While a great deal of research has gone into training computer models to infer someone’s emotional state based on their facial expression, that is not the most important aspect of human emotional intelligence, says MIT Professor Rebecca Saxe. Much more important is the ability to predict someone’s emotional response to events before they occur. Image Credit: Christine Daniloff, MIT (CC BY-NC-ND 3.0) |
When interacting with another person, you likely spend part of your time trying to anticipate how they will feel about what you’re saying or doing. This task requires a cognitive skill called theory of mind, which helps us to infer other people’s beliefs, desires, intentions, and emotions.
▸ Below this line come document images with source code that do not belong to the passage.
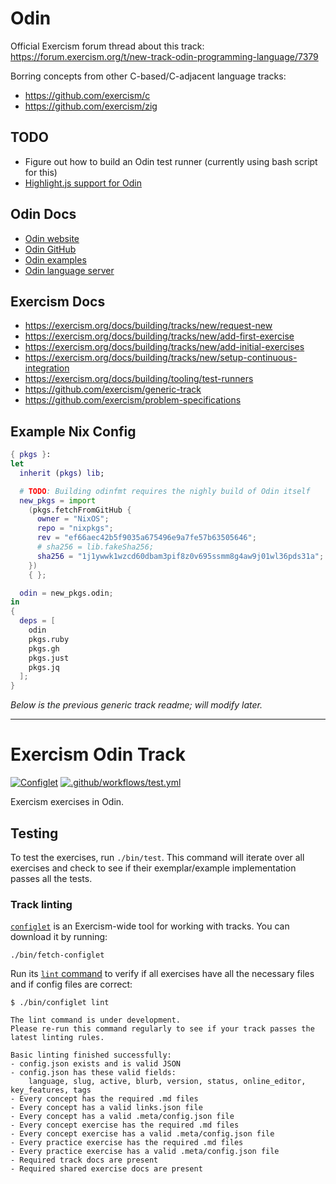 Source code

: # Odin

Official Exercism forum thread about this track: https://forum.exercism.org/t/new-track-odin-programming-language/7379

Borring concepts from other C-based/C-adjacent language tracks:
- https://github.com/exercism/c
- https://github.com/exercism/zig

## TODO

- Figure out how to build an Odin test runner (currently using bash script for this)
- [Highlight.js support for Odin](https://github.com/highlightjs/highlight.js/blob/main/SUPPORTED_LANGUAGES.md)

## Odin Docs

- [Odin website](http://odin-lang.org)
- [Odin GitHub](https://github.com/odin-lang/Odin)
- [Odin examples](https://github.com/odin-lang/examples)
- [Odin language server](https://github.com/DanielGavin/ols)

## Exercism Docs

- https://exercism.org/docs/building/tracks/new/request-new
- https://exercism.org/docs/building/tracks/new/add-first-exercise
- https://exercism.org/docs/building/tracks/new/add-initial-exercises
- https://exercism.org/docs/building/tracks/new/setup-continuous-integration
- https://exercism.org/docs/building/tooling/test-runners
- https://github.com/exercism/generic-track
- https://github.com/exercism/problem-specifications

## Example Nix Config

```nix
{ pkgs }:
let
  inherit (pkgs) lib;

  # TODO: Building odinfmt requires the nighly build of Odin itself
  new_pkgs = import
    (pkgs.fetchFromGitHub {
      owner = "NixOS";
      repo = "nixpkgs";
      rev = "ef66aec42b5f9035a675496e9a7fe57b63505646";
      # sha256 = lib.fakeSha256;
      sha256 = "1j1ywwk1wzcd60dbam3pif8z0v695ssmm8g4aw9j01wl36pds31a";
    })
    { };

  odin = new_pkgs.odin;
in
{
  deps = [
    odin
    pkgs.ruby
    pkgs.gh
    pkgs.just
    pkgs.jq
  ];
}
```

*Below is the previous generic track readme; will modify later.*

---

# Exercism Odin Track

[![Configlet](https://github.com/exercism/odin/actions/workflows/configlet.yml/badge.svg)](https://github.com/exercism/odin/actions/workflows/configlet.yml) [![.github/workflows/test.yml](https://github.com/exercism/odin/actions/workflows/test.yml/badge.svg)](https://github.com/exercism/odin/actions/workflows/test.yml)

Exercism exercises in Odin.

## Testing

To test the exercises, run `./bin/test`.
This command will iterate over all exercises and check to see if their exemplar/example implementation passes all the tests.

### Track linting

[`configlet`](https://exercism.org/docs/building/configlet) is an Exercism-wide tool for working with tracks. You can download it by running:

```shell
./bin/fetch-configlet
```

Run its [`lint` command](https://exercism.org/docs/building/configlet/lint) to verify if all exercises have all the necessary files and if config files are correct:

```shell
$ ./bin/configlet lint

The lint command is under development.
Please re-run this command regularly to see if your track passes the latest linting rules.

Basic linting finished successfully:
- config.json exists and is valid JSON
- config.json has these valid fields:
    language, slug, active, blurb, version, status, online_editor, key_features, tags
- Every concept has the required .md files
- Every concept has a valid links.json file
- Every concept has a valid .meta/config.json file
- Every concept exercise has the required .md files
- Every concept exercise has a valid .meta/config.json file
- Every practice exercise has the required .md files
- Every practice exercise has a valid .meta/config.json file
- Required track docs are present
- Required shared exercise docs are present
```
MIT neuroscientists have now designed a computational model that can predict other people’s emotions — including joy, gratitude, confusion, regret, and embarrassment — approximating human observers’ social intelligence. The model was designed to predict the emotions of people involved in a situation based on the prisoner’s dilemma, a classic game theory scenario in which two people must decide whether to cooperate with their partner or betray them.
To build the model, the researchers incorporated several factors that have been hypothesized to influence people’s emotional reactions, including that person’s desires, their expectations in a particular situation, and whether anyone was watching their actions.
“These are very common, basic intuitions, and what we said is, we can take that very basic grammar and make a model that will learn to predict emotions from those features,” says Rebecca Saxe, the John W. Jarve Professor of Brain and Cognitive Sciences, a member of MIT’s McGovern Institute for Brain Research, and the senior author of the study.